----- DATASET
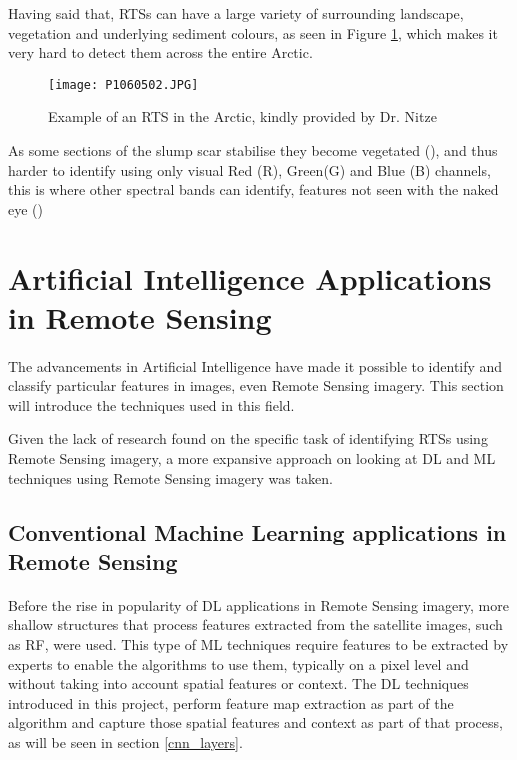 Having said that, \gls{RTS}s can have a large variety of surrounding landscape, vegetation and underlying sediment colours, as seen in Figure \ref{fig_RTS_small}, which makes it very hard to detect them across the entire Arctic.

\begin{figure}[hbt!]
    \centering
    \texttt{[image: P1060502.JPG]}
    \caption{Example of an RTS in the Arctic, kindly provided by Dr. Nitze}
    \label{fig_RTS_small}
\end{figure}

As some sections of the slump scar stabilise they become vegetated (\cite{KOKELJ201556}), and thus harder to identify using only visual Red (R), Green(G) and Blue (B) channels, this is where other spectral bands can identify, features not seen with the naked eye (\cite{HUANG2020111534})
\section{Artificial Intelligence Applications in Remote Sensing} \label{ai_rs}
\paragraph{}
The advancements in Artificial Intelligence have made it possible to identify and classify particular features in images, even Remote Sensing imagery. This section will introduce the techniques used in this field.

Given the lack of research found on the specific task of identifying \gls{RTS}s using Remote Sensing imagery, a more expansive approach on looking at \gls{DL} and \gls{ML} techniques using Remote Sensing imagery was taken.

\subsection{Conventional Machine Learning applications in Remote Sensing} \label{ml_rs}
\paragraph{}
Before the rise in popularity of \gls{DL} applications in Remote Sensing imagery, more shallow structures that process features extracted from the satellite images, such as \gls{RF}, were used. This type of \gls{ML} techniques require features to be extracted by experts to enable the algorithms to use them, typically on a pixel level and without taking into account spatial features or context. The \gls{DL} techniques introduced in this project, perform feature map extraction as part of the algorithm and capture those spatial features and context as part of that process, as will be seen in section \ref{cnn_layers}.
----------
TASK TO COMPLETE:
Transcribe every entry exactly, omitting pictures.

RESPONSE FOR THIS EXERCISE:
 Having said that, \gls{RTS}s can have a large variety of surrounding landscape, vegetation and underlying sediment colours, as seen in Figure \ref{fig_RTS_small}, which makes it very hard to detect them across the entire Arctic.

\begin{figure}[hbt!]
    \centering
    \texttt{[image: P1060502.JPG]}
    \caption{Example of an RTS in the Arctic, kindly provided by Dr. Nitze}
    \label{fig_RTS_small}
\end{figure}

As some sections of the slump scar stabilise they become vegetated (\cite{KOKELJ201556}), and thus harder to identify using only visual Red (R), Green(G) and Blue (B) channels, this is where other spectral bands can identify, features not seen with the naked eye (\cite{HUANG2020111534})
\section{Artificial Intelligence Applications in Remote Sensing} \label{ai_rs}
\paragraph{}
The advancements in Artificial Intelligence have made it possible to identify and classify particular features in images, even Remote Sensing imagery. This section will introduce the techniques used in this field.

Given the lack of research found on the specific task of identifying \gls{RTS}s using Remote Sensing imagery, a more expansive approach on looking at \gls{DL} and \gls{ML} techniques using Remote Sensing imagery was taken.

\subsection{Conventional Machine Learning applications in Remote Sensing} \label{ml_rs}
\paragraph{}
Before the rise in popularity of \gls{DL} applications in Remote Sensing imagery, more shallow structures that process features extracted from the satellite images, such as \gls{RF}, were used. This type of \gls{ML} techniques require features to be extracted by experts to enable the algorithms to use them, typically on a pixel level and without taking into account spatial features or context. The \gls{DL} techniques introduced in this project, perform feature map extraction as part of the algorithm and capture those spatial features and context as part of that process, as will be seen in section \ref{cnn_layers}.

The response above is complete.